Datum/Uhrzeit: bis Uhr
Art: Vorlesung/Vortrag, Präsenz
Ort: NSG S 101, Universitätsstraße 1, 04109 Leipzig

Wir laden herzlich ein zum Gastvortrag von Frau Prof. Dr. Eva Batličková von der Universität Masaryk, Brno, Tschechische Republik, die sich im Rahmen einer Erasmus-Mobilität an unserer Universität aufhält.

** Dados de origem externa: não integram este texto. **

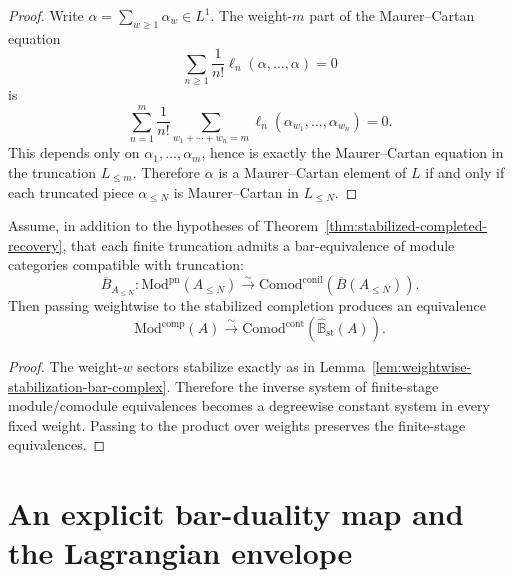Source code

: \begin{proof}
Write $\alpha=\sum_{w\ge 1}\alpha_w\in L^1$.  The weight-$m$ part of the
Maurer--Cartan equation
\[
\sum_{n\ge 1}\frac{1}{n!}\ell_n(\alpha,\dots,\alpha)=0
\]
is
\[
\sum_{n=1}^{m}\frac{1}{n!}
\sum_{w_1+\cdots+w_n=m}
\ell_n(\alpha_{w_1},\dots,\alpha_{w_n})=0.
\]
This depends only on $\alpha_1,\dots,\alpha_m$, hence is exactly the
Maurer--Cartan equation in the truncation $L_{\le m}$.  Therefore $\alpha$ is a
Maurer--Cartan element of $L$ if and only if each truncated piece
$\alpha_{\le N}$ is Maurer--Cartan in $L_{\le N}$.
\end{proof}

\begin{proposition}
\label{prop:module-comodule-stabilized}
Assume, in addition to the hypotheses of
Theorem~\ref{thm:stabilized-completed-recovery}, that each finite truncation
admits a bar-equivalence of module categories compatible with truncation:
\[
\overline{B}_{A_{\le N}}\colon \mathrm{Mod}^{\mathrm{pn}}(A_{\le N})
\xrightarrow{\sim}
\mathrm{Comod}^{\mathrm{conil}}(\overline{B}(A_{\le N})).
\]
Then passing weightwise to the stabilized completion produces an equivalence
\[
\mathrm{Mod}^{\mathrm{comp}}(A)
\xrightarrow{\sim}
\mathrm{Comod}^{\mathrm{cont}}(\widehat{\mathbb{B}}_{\mathrm{st}}(A)).
\]
\end{proposition}

\begin{proof}
The weight-$w$ sectors stabilize exactly as in
Lemma~\ref{lem:weightwise-stabilization-bar-complex}.  Therefore the inverse
system of finite-stage module/comodule equivalences becomes a degreewise
constant system in every fixed weight.  Passing to the product over weights
preserves the finite-stage equivalences.
\end{proof}

\section{An explicit bar-duality map and the Lagrangian envelope}
\label{sec:explicit-bar-duality-lagrangian-envelope}

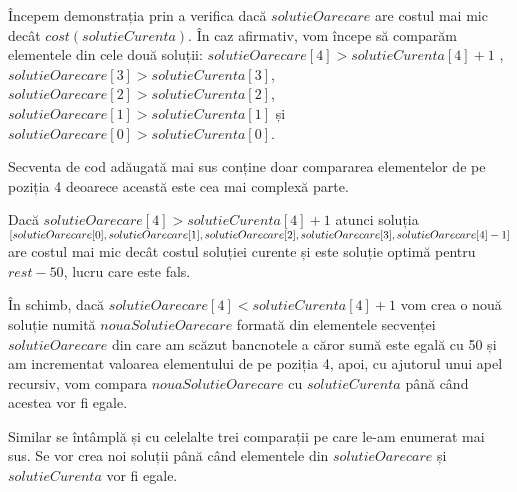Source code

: \begin{enumerate}
\begin{lstlisting}
\end{lstlisting}
\par
Începem demonstrația prin a verifica dacă $solutieOarecare$ are costul mai mic decât $cost(solutieCurenta)$. În caz afirmativ, vom începe să comparăm elementele din cele două soluții: $solutieOarecare[4] > solutieCurenta[4] + 1$ ,\\ $solutieOarecare[3] > solutieCurenta[3]$, $solutieOarecare[2] > solutieCurenta[2]$, $solutieOarecare[1] > solutieCurenta[1]$ și $solutieOarecare[0] > solutieCurenta[0]$.  \par   
Secventa de cod adăugată mai sus conține doar compararea elementelor de pe poziția 4 deoarece această este cea mai complexă parte. \par
Dacă $solutieOarecare[4] > solutieCurenta[4] + 1$  atunci soluția \\ $[solutieOarecare[0], solutieOarecare[1], solutieOarecare[2], solutieOarecare[3], \\ solutieOarecare[4] - 1]$ are costul mai mic decât costul soluției curente și este soluție optimă pentru $rest-50$, lucru care este fals.\par
În schimb, dacă $solutieOarecare[4] < solutieCurenta[4] + 1$ vom crea o nouă soluție numită $nouaSolutieOarecare$ formată din elementele secvenței $solutieOarecare$ din care am scăzut bancnotele a căror sumă este egală cu 50 și am incrementat valoarea elementului de pe poziția 4, apoi, cu ajutorul unui apel recursiv, vom compara $nouaSolutieOarecare$ cu $solutieCurenta$ până când acestea vor fi egale.\par
Similar se întâmplă și cu celelalte trei comparații pe care le-am enumerat mai sus. Se vor crea noi soluții până când elementele din $solutieOarecare$ și $solutieCurenta$ vor fi egale.
\end{enumerate}
\vspace{1cm}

O tema da linguagem está presente nos debates filosóficos desde as suas origens na Grécia antiga, onde era estreitamente relacionado à razão e seus limites. A palavra logos, que costuma ser traduzida como linguagem ou discurso, era utilizada como razão universal nos textos destes pensadores. Na primeira metade do século XX, os filósofos alemães retornaram ao pensamento grego buscando nele a recuperação da racionalidade ocidental em crise, que se revelava nos horrores da Primeira Guerra Mundial. O logos, um conceito da razão que não seja reduzida à racionalidade positivista, deveria garantir a harmonia entre o cosmos organizado e a racionalidade humana, longe da sua instrumentalização pragmática. Nesta época, encontramos também uma outra concepção da linguagem que busca a mesma harmonia. Sua referência não é, porém, o pensamento grego, mas o misticismo judaico. A concepção da linguagem adâmica no livro de Gênesis mostra a capacidade do ser humano de nomear as coisas de acordo com sua essência. É esta concepção da linguagem que Walter Benjamin desenvolve nos textos da juventude, em sua fase esotérica que se encerra com a elaboração da tese de livre docência Origem do drama barroco alemão (1925/1928). O conhecimento autêntico, segundo ele, está relacionado ao desvendamento do sentido original dos nomes, palavras originárias. No polo oposto, encontramos a alegoria, o pensamento especulativo baseado no julgamento. Por meio dele, a humanidade criou uma realidade artificial reduzida às leis das ciências exatas. Vilém Flusser, algumas décadas mais tarde, elabora uma concepção da linguagem muito próxima à de Benjamin. Em A história do diabo (1956), relaciona o progresso da humanidade com o avanço do pensamento especulativo, identificando as fases do progresso histórico com os pecados capitais. Neste caminho da perdição, o ser humano se afasta cada vez mais do mundo regido pelas regras divinas na direção do esvaziamento da realidade. Em A dúvida (1964), contudo, o autor oferece a solução na forma do nome próprio, no qual a linguagem, e com ela o senso da realidade, encontram seu restabelecimento, já que os conecta com a dimensão do sagrado da qual brotam suas raízes.

Eva Batličková fez mestrado em Filosofia e Filologia Portuguesa na Universidade Masaryk em Brno e doutorado em Estudos Judaicos na Universidade de São Paulo (USP) com a tese sobre a obra dramática de Vilém Flusser. Desde fevereiro de 2020 faz parte do corpo docente no Instituto de Línguas e Literaturas Românicas da Universidade Masaryk. Leciona as disciplinas voltadas à literatura e à cultura brasileiras e os seminários da tradução literária. Sua pesquisa se concentra na produção literária dos povos indígenas e na teoria da linguagem de Vilém Flusser. Publicou A época brasileira de Vilém Flusser (2010) e Saul de Vilém Flusser: diálogo e subversão (2019). Traduziu, entre outros textos, Largo Desolato e Confraternização de Jardim de Václav Havel para português (2010), Esperando por Kafka de Vilém Flusser (2002) e Pedagogia do Oprimido de Paulo Freire para tcheco (2022).

Der Vortrag findet in portugiesischer Sprache statt.